◆ What you need to do
Beginning at the line containing "- 🔍 Monitor database di Prisma Studio" in the material below and ending at the line containing "Happy coding! 🚀", return each line exactly and add nothing.

◆ Records for processing

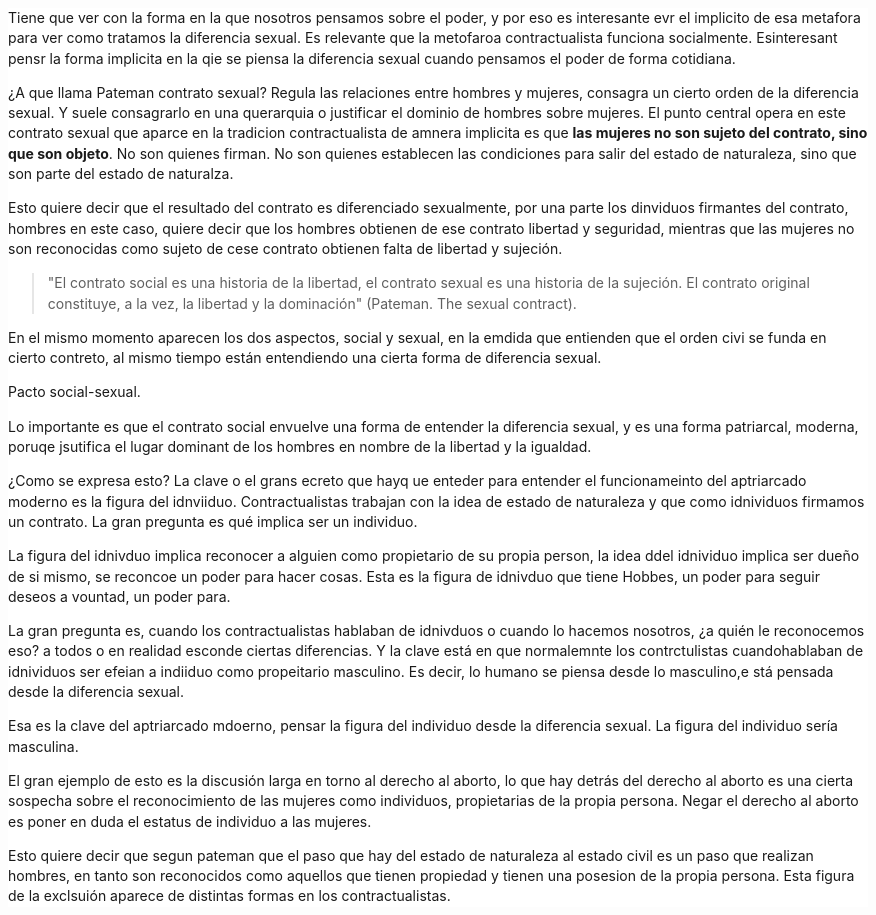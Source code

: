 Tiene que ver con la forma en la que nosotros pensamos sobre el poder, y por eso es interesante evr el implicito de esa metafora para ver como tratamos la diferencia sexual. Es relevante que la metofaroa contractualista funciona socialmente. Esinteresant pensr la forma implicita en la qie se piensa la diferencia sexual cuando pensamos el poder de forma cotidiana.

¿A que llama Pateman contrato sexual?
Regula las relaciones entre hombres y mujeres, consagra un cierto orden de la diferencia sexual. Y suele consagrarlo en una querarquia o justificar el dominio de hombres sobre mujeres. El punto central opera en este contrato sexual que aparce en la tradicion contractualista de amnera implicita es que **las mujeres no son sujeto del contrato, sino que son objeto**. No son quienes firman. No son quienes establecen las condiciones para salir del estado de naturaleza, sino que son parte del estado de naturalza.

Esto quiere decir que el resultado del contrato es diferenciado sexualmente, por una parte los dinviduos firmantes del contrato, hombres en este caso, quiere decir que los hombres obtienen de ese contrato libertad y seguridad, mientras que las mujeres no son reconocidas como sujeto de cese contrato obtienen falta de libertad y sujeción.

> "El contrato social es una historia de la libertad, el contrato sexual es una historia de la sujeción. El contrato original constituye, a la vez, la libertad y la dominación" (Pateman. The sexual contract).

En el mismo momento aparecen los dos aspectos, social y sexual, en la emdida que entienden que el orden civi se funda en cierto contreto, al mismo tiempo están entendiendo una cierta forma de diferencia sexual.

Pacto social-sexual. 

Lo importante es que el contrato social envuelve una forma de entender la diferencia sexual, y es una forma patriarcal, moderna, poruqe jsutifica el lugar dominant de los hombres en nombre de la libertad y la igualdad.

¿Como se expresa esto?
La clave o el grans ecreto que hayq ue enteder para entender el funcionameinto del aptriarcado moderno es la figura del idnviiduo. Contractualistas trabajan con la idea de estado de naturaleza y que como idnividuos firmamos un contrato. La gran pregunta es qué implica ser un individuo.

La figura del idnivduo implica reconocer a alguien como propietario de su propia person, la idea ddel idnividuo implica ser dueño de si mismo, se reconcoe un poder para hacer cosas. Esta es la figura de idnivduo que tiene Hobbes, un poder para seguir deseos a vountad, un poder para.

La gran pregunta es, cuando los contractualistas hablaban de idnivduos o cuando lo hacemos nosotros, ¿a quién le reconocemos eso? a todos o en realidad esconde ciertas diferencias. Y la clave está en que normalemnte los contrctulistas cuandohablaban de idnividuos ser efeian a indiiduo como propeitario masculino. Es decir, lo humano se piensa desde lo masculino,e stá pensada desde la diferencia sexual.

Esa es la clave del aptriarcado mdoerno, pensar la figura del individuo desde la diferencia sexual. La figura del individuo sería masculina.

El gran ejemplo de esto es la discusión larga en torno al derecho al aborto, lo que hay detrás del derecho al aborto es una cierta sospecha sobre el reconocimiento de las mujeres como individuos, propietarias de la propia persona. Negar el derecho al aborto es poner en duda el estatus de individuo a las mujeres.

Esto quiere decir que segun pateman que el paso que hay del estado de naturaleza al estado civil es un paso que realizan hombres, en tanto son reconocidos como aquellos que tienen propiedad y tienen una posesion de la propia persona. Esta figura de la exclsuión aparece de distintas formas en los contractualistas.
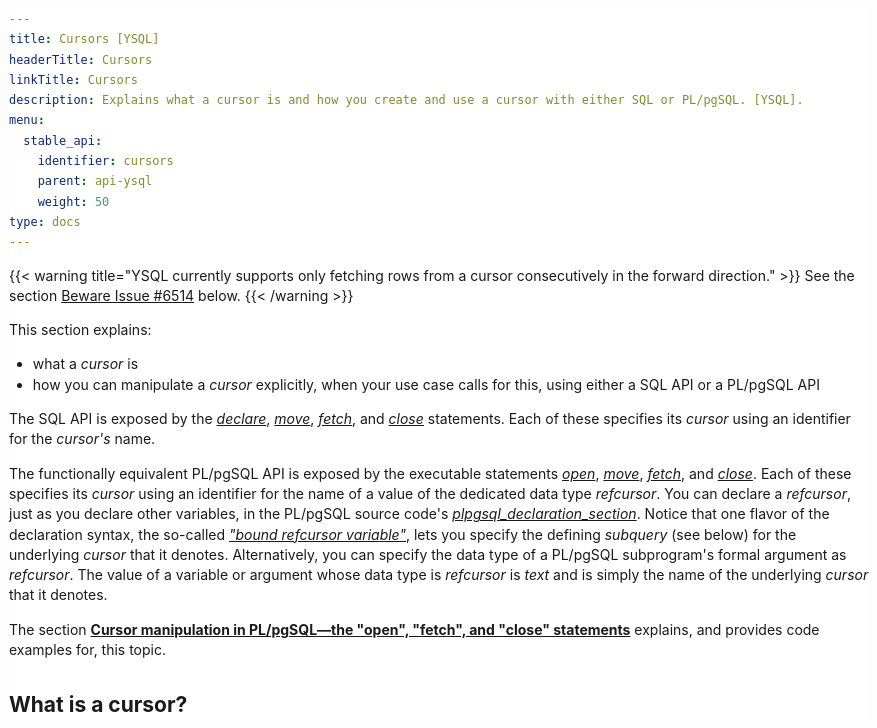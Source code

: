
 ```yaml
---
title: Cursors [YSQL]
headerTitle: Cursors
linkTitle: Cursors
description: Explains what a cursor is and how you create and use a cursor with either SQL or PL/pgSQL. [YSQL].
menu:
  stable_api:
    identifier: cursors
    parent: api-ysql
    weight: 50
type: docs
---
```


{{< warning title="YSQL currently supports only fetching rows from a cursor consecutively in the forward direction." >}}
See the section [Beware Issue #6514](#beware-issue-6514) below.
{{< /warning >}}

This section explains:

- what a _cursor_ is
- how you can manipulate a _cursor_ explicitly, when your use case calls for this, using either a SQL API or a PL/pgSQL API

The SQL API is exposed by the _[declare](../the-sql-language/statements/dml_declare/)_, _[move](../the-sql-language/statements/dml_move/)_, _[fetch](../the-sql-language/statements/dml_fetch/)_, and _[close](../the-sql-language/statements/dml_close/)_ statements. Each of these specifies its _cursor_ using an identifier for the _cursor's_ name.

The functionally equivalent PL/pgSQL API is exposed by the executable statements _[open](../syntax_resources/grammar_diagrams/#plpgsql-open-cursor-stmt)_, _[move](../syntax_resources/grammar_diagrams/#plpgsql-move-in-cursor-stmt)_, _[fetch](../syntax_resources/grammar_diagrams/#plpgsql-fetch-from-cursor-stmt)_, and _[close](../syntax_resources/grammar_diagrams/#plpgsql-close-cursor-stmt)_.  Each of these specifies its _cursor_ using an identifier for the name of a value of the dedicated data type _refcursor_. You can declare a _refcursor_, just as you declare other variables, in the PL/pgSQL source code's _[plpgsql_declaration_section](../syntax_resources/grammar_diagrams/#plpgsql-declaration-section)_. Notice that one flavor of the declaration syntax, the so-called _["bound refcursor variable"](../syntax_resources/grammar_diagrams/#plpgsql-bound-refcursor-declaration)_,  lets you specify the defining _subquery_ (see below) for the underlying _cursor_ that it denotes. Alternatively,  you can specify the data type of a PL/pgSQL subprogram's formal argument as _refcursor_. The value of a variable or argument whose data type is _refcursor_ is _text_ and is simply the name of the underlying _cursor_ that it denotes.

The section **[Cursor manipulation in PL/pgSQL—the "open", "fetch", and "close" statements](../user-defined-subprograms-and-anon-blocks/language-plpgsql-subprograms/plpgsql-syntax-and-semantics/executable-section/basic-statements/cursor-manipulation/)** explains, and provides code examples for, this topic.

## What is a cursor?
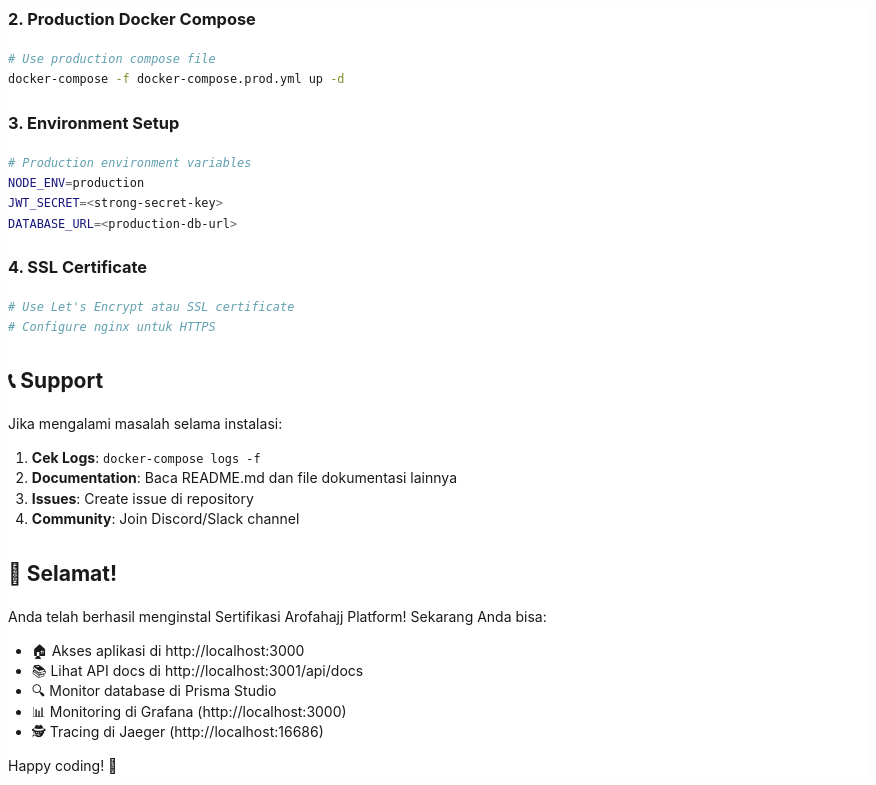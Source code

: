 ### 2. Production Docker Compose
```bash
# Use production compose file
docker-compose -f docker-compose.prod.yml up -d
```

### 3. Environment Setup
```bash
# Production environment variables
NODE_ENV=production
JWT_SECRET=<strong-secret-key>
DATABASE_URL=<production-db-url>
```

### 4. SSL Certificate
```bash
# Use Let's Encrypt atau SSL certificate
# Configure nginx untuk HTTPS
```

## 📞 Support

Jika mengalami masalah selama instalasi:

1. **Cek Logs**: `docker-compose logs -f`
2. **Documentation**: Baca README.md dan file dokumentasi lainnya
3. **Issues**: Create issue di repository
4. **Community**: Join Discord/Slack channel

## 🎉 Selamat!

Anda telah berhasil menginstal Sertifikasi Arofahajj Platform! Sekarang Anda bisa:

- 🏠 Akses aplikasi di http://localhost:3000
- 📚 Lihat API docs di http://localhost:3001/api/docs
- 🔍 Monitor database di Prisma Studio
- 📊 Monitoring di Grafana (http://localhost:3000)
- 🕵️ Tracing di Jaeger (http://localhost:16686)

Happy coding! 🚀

---

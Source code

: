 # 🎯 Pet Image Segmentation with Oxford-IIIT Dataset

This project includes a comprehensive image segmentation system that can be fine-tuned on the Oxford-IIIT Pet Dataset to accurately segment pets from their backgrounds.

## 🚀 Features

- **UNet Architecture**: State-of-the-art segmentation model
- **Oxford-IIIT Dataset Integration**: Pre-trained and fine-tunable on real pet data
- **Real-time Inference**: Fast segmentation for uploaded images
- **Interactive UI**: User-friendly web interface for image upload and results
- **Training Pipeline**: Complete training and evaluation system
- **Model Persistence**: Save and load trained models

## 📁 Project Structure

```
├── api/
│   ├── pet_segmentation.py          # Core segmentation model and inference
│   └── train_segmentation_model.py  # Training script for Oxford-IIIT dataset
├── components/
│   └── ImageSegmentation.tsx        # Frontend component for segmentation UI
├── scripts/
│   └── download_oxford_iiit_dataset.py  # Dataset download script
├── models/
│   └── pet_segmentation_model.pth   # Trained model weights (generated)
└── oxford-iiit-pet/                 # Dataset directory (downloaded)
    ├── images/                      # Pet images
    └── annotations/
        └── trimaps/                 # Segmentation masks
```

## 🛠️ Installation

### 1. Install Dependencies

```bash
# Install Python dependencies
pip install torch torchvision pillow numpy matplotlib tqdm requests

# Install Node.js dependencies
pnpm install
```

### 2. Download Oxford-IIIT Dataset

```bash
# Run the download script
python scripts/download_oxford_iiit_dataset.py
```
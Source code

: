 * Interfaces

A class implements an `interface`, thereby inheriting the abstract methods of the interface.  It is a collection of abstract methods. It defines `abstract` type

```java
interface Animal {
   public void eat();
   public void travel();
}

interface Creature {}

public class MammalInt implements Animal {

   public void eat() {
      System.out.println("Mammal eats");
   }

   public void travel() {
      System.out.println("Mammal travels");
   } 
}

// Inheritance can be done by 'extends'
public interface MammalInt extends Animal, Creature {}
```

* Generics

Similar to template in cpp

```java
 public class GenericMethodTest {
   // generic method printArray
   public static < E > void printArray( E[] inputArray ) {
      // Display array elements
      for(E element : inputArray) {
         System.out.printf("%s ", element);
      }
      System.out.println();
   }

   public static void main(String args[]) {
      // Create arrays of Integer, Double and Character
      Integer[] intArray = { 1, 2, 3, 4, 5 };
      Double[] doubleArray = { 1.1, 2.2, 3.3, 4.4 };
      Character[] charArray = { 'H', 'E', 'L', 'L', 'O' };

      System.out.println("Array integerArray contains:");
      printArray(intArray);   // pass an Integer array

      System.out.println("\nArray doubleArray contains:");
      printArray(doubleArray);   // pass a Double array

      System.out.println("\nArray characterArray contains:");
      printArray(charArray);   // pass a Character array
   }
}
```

◆ Output of the task
- 🔍 Monitor database di Prisma Studio
- 📊 Monitoring di Grafana (http://localhost:3000)
- 🕵️ Tracing di Jaeger (http://localhost:16686)

Happy coding! 🚀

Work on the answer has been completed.